一場の夢と消え 松井今朝子著
本書は近松門左衛門の生き様を描いています。その前に作者を紹介したく思います。松井今朝子氏は早稲田大学大学院研究科演劇学修士課程を修了して、松竹歌舞伎座に入社、後故武智鉄二氏に師事歌舞伎の脚色、演出を手がける、生家は京都祇園の料亭で文楽の太夫達が訪れていたので、幼い時から人形浄瑠璃を聞いて育ったとのことです。作者しか書けない作と思います。父が主家を致仕し京都に居を構えた二男の杉森信盛は、後水尾天皇の実弟、一条昭良卿落飾出家した恵観禅閣に仕え、物覚えが良いのを認められ書庫番の役目を与えられた。そこで古事記、大鏡、史記、和歌集や源氏物語等が数多の貴重な写本に目を通すことができ書き写すことさえ黙認されていた。主の死後信盛は禅閣の伝手で、三井寺こと園城寺の別所となる近松寺へでも僧にならずにいた。三年後禅閣のところで親しく接してくれた正親町中将公通に近松寺で遭遇する、そなたここで一生終える気かと言われ。正親町中将のところに食客の様な扱いで世話になる。そこで麿に代わって浄瑠璃の案文を書けと言われる。
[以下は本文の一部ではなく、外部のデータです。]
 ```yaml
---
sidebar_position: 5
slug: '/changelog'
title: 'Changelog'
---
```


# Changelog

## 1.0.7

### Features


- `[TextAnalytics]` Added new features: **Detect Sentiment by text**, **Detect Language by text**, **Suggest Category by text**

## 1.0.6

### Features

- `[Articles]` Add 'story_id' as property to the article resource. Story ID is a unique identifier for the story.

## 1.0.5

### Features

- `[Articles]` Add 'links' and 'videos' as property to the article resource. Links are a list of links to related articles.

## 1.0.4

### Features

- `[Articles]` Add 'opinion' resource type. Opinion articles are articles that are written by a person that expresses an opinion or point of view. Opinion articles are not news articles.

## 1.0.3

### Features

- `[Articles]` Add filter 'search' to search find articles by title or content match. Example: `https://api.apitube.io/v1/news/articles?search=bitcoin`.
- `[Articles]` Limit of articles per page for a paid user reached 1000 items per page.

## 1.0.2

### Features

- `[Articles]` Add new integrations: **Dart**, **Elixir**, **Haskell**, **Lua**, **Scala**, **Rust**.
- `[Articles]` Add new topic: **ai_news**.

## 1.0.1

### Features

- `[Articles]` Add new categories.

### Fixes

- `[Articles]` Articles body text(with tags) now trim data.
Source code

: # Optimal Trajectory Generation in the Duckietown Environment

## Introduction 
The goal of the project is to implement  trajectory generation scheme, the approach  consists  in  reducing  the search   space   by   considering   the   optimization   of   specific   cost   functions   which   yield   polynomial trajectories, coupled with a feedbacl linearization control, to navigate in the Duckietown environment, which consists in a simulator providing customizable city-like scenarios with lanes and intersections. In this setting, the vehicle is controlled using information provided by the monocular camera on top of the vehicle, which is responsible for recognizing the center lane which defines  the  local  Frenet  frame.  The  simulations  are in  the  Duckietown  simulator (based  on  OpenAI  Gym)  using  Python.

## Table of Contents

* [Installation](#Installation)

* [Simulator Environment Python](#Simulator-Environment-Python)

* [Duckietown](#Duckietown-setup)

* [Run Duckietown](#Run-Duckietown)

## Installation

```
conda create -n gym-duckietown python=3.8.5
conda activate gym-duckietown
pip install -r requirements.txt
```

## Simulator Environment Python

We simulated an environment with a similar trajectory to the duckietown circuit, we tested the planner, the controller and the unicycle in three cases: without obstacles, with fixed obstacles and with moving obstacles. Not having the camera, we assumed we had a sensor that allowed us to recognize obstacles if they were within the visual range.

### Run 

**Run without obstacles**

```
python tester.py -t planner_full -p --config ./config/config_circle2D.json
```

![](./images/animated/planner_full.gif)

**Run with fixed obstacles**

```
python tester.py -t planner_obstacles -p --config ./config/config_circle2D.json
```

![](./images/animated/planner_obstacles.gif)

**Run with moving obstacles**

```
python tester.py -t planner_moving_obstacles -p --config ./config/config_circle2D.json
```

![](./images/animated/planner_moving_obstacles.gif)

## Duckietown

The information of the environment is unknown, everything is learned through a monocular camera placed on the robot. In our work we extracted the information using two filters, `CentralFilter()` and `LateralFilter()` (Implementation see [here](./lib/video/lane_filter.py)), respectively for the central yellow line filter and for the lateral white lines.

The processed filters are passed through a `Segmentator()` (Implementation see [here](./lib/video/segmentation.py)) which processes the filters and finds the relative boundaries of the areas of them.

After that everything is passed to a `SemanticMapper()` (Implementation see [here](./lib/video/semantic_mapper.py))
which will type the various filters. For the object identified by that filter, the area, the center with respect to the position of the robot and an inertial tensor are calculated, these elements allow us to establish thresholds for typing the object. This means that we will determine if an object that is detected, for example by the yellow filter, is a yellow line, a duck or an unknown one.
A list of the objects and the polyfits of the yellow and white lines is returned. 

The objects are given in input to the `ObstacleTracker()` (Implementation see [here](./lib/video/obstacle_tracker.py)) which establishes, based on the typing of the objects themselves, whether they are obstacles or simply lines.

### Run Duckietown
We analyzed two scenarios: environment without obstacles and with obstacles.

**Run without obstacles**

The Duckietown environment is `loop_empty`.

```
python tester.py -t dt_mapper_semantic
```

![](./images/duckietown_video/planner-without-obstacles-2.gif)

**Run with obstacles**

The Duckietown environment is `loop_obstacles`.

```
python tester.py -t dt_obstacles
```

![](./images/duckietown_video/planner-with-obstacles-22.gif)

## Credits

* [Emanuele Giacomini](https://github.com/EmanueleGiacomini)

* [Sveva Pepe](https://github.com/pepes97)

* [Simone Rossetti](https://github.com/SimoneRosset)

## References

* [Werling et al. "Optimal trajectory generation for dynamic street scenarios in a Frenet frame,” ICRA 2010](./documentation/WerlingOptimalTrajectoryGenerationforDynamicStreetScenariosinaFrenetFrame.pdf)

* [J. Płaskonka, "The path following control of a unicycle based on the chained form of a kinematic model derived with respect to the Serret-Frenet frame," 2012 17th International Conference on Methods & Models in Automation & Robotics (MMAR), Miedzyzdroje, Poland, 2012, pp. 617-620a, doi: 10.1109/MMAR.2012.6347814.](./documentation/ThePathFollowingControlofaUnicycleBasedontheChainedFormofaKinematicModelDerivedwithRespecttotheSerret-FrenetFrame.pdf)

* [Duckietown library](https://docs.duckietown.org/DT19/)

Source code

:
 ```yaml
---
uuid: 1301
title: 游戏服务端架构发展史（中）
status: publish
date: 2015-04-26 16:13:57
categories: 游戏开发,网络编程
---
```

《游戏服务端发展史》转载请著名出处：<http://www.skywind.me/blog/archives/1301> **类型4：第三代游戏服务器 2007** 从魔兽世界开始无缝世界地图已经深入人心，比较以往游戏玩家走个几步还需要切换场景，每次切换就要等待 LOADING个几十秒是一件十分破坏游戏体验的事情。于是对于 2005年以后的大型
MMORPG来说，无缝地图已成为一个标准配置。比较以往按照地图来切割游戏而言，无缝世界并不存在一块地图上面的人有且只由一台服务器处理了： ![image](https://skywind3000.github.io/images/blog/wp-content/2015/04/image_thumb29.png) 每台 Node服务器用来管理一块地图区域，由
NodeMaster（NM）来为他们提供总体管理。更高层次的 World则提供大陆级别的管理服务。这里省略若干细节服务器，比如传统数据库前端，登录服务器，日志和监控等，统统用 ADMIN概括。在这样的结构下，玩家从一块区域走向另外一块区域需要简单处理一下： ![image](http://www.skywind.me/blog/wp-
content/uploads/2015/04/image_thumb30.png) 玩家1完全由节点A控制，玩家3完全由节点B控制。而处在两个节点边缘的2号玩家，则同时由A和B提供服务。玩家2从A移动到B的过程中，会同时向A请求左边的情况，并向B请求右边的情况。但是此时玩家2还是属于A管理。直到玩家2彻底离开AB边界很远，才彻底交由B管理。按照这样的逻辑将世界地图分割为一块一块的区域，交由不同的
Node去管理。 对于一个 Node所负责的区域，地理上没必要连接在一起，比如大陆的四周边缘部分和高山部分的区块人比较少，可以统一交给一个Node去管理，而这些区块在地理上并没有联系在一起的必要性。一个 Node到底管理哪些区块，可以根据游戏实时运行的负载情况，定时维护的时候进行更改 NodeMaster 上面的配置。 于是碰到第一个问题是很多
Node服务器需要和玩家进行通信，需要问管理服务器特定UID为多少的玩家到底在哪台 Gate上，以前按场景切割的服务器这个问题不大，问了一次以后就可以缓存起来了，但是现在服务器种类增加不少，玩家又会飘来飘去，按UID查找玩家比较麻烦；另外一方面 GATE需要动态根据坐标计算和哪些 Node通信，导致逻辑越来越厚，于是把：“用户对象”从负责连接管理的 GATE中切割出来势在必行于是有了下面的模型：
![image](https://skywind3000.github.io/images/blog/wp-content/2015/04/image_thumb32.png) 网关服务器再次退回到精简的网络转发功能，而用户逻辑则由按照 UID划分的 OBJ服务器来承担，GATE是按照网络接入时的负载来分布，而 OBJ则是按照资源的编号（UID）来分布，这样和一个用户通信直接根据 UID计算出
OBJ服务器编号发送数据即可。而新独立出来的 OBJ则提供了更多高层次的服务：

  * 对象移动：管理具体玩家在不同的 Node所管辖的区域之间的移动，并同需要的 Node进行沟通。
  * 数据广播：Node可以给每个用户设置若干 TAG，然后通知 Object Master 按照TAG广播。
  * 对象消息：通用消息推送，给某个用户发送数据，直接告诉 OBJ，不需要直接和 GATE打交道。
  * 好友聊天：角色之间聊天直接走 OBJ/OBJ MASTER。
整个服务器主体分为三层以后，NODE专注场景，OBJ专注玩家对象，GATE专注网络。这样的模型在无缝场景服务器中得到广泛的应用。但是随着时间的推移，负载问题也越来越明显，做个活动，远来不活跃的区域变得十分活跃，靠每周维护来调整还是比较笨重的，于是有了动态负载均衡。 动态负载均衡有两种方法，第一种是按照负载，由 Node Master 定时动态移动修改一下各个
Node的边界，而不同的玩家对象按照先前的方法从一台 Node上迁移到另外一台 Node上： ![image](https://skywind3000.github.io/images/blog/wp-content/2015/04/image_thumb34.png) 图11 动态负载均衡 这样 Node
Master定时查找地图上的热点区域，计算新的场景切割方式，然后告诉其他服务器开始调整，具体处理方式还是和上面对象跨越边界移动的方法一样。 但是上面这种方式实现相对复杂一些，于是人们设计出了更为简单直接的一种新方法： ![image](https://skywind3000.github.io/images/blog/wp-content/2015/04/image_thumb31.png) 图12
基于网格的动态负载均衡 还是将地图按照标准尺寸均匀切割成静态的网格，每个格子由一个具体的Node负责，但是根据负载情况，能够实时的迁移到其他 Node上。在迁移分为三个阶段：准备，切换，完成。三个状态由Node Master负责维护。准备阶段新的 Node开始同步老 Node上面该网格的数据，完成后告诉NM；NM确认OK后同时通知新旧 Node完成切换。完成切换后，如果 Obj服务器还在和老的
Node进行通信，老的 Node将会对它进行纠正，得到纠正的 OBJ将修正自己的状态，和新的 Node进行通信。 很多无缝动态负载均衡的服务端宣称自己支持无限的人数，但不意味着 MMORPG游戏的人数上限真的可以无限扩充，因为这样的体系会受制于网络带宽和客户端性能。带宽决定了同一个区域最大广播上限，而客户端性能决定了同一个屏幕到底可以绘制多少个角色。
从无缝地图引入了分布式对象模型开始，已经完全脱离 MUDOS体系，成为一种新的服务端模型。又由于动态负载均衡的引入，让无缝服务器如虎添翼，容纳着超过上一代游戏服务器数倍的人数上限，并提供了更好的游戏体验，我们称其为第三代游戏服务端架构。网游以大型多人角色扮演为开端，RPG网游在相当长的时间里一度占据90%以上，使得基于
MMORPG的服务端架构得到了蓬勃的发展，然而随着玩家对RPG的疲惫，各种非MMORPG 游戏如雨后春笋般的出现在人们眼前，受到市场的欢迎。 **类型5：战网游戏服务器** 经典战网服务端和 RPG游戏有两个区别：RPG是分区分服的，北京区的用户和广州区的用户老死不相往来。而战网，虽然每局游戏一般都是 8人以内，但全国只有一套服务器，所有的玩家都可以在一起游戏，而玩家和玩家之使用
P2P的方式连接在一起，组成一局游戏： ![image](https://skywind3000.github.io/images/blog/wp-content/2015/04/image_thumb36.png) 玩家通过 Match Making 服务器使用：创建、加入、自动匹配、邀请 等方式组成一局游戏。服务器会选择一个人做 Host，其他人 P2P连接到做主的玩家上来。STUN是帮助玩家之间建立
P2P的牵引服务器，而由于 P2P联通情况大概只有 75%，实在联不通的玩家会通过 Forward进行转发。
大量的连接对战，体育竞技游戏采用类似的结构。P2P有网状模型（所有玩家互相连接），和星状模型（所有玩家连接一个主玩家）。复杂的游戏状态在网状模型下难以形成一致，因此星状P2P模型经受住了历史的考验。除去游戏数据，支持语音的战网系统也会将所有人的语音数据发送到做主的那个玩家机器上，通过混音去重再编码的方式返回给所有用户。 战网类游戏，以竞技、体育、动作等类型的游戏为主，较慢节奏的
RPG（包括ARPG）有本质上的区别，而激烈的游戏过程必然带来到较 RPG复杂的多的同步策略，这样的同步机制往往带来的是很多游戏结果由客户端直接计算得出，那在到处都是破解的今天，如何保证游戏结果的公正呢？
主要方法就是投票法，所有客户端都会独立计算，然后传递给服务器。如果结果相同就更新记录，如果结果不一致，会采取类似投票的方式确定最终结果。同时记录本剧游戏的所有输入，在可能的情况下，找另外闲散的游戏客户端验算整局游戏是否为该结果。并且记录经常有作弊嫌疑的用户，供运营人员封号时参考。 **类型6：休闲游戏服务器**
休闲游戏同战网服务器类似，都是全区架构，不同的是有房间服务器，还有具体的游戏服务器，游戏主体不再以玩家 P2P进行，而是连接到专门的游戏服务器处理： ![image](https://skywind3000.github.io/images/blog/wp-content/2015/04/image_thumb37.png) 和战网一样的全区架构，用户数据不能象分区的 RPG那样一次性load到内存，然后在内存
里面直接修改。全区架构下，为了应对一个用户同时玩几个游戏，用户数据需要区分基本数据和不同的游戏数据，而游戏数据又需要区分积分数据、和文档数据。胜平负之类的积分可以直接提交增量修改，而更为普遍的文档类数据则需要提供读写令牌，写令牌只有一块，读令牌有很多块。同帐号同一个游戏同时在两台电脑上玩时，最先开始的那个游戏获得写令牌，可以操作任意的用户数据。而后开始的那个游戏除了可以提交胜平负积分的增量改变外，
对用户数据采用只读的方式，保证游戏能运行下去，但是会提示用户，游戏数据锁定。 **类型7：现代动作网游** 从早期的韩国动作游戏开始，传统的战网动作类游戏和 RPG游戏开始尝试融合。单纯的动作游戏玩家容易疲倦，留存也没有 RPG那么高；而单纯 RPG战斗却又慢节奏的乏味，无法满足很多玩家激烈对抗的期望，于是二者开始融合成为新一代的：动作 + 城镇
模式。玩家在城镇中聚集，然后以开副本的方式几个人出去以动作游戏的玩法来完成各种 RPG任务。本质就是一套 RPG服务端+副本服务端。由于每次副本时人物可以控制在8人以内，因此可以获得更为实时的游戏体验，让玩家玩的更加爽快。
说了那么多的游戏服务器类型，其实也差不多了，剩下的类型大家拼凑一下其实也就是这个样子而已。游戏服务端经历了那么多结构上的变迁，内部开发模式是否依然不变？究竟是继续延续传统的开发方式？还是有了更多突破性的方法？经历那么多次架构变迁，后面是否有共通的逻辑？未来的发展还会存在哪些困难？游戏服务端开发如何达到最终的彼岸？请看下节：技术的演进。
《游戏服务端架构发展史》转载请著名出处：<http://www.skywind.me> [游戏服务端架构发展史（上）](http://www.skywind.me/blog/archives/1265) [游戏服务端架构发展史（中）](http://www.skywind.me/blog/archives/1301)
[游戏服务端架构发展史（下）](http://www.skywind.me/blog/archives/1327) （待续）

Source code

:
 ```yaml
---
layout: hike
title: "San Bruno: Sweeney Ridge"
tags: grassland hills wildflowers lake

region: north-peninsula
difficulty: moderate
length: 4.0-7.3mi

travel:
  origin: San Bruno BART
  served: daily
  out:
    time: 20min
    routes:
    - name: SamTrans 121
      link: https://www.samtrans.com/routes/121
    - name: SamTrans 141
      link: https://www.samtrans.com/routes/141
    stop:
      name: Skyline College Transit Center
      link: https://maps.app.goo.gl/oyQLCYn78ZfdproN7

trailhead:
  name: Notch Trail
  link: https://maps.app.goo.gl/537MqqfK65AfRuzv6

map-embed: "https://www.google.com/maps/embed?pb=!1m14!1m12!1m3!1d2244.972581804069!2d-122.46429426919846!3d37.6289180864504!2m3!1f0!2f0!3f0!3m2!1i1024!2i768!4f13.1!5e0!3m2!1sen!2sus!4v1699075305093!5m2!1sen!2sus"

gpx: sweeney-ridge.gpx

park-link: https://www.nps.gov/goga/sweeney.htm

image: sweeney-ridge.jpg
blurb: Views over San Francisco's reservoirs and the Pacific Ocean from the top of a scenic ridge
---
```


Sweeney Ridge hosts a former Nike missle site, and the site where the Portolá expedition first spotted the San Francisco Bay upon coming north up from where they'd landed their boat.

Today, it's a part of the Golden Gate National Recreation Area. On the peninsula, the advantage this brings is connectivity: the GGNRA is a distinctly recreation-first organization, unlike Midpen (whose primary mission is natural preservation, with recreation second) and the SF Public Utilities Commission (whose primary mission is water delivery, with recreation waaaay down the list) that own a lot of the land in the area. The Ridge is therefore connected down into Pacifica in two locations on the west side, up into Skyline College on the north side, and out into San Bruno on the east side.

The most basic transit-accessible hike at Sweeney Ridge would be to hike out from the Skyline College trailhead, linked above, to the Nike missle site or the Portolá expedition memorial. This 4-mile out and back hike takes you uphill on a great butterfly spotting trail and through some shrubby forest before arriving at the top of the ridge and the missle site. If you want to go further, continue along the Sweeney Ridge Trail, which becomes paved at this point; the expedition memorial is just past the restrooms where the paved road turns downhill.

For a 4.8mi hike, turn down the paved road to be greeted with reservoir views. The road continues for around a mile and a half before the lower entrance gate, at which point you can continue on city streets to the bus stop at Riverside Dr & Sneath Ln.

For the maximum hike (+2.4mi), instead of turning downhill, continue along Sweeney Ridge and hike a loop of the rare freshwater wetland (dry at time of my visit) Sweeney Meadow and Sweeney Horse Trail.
案文を頼まれたといっても期限があるわけではなく、気が向いたらという程度の依頼だったので、当座はまさしく徒然なるままの執筆に過ぎなかった。にもかかわらず物語の大枠を決めて主役を作れば、そこに恋人が敵役が登場して、登場人物が勝手に動き出して話がどんどん進んでいくのを止められずに、信盛はただそれを書き留めるばかりに。五七五の歌詞を綴っても俳諧とは違って、そこには現世からかけ離れた個別の世界に生きる苦楽があったが、どんな嫌なこと恐ろしい悲しい出来事が起きようとさっとそこから逃げだして現世に戻れた。逆に現世で退屈したり嫌なことがあれば逃げ込める。そこの居心地の良さに惑溺し夢中になりその快楽から逃げ出せずにいて、自らの筆が紡ぎ出す世界の虜にいつしかなっていったという。書いた浄瑠璃が1683年宇治座で初演されて、武家に生まれた杉森信盛が芸の世界に足を踏み出していく。竹本義太夫と出会って人形浄瑠璃文楽に新しい花を咲かせ。また初代坂田藤十郎と出合い元禄上方歌舞伎の一時代を築き、歌舞伎作者として活躍するが再び人形浄瑠璃に戻って書いたのは曾根崎心中、実際にあった出来事をもとにしても構想力に秀でていて、近松の言葉は語彙力が並大抵ではない飛び抜けた知識人であったので、浄瑠璃を豊かなものにしたと作者は言っています。没後三百年の今も繰り返し上演されて私達を楽しませてくれる。また当時作者の名前は表に出ることがなかった。近松が初めて発行される浄瑠璃本に作者として名前を載せた、近松門左衛門というペンネームの由来は恵観禅閣死後に世話になっていた、近松寺から姓を名は寺門を潜った身なので門左衛門、近松門左衛門とする。元禄から享保、綱吉から吉宗までに百本の作品を残した。武家に生まれて芝居の世界に足を踏み入れる事は並大抵なことではなかったろう。わが国の誇る文化、人形浄瑠璃、歌舞伎の史実をもとに虚と実を緻密に練り上げる物語を書いた劇作家。日本のシェイクスピアと言われる人の実人生。作者の渾身の芸道小説と新聞に評されています。お勧めします。当時の上方の芸能界の事1が読めます。新春歌舞伎を鑑賞したばかり、この本を読んで近松を見たくなりました。1653年誕生ー1724年没
近松の主な作品、曾根崎心中、国姓爺合戦。冥土の飛脚、女殺油地獄、心中天網島、世継曾我、平家女護島、傾城阿波の鳴門、堀川波鼓、出世景清。因みに、1701年あった赤穂浪士討ち入りを芝居にした、有名な仮名手本忠臣蔵は1748年大阪竹本座において人形浄瑠璃で初演され、人形浄瑠が先でその後歌舞伎になった。近松は耳したが書いてはいない、江戸の出来事なので興味がなかったのか、又は書けなかったのか。お上にかかりあう事件なので芝居にするには、五十年近くの時がいったのかもしれません。